▶ [Brief]: Copy exactly the lines from the first line of the records below through the line containing "unit cell for", including both, and nothing else.

Items from a dataset:
-----
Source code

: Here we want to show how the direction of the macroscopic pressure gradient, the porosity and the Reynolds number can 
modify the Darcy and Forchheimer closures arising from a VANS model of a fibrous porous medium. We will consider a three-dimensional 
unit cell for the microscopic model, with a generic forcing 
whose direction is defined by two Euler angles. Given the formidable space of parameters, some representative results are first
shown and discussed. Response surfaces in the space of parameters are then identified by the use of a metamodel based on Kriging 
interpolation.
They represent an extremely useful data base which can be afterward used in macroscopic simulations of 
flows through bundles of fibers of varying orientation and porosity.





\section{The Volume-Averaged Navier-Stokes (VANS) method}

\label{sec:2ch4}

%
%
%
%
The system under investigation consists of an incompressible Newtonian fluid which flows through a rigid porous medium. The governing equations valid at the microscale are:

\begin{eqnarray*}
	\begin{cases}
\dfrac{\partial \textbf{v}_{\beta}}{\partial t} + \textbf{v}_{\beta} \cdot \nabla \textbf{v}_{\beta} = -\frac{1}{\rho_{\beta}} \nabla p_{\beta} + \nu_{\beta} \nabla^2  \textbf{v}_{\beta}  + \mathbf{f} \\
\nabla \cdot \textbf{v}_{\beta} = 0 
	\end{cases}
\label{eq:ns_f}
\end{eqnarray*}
-----
▶ [Answer section]:
Source code

: Here we want to show how the direction of the macroscopic pressure gradient, the porosity and the Reynolds number can 
modify the Darcy and Forchheimer closures arising from a VANS model of a fibrous porous medium. We will consider a three-dimensional 
unit cell for the microscopic model, with a generic forcing 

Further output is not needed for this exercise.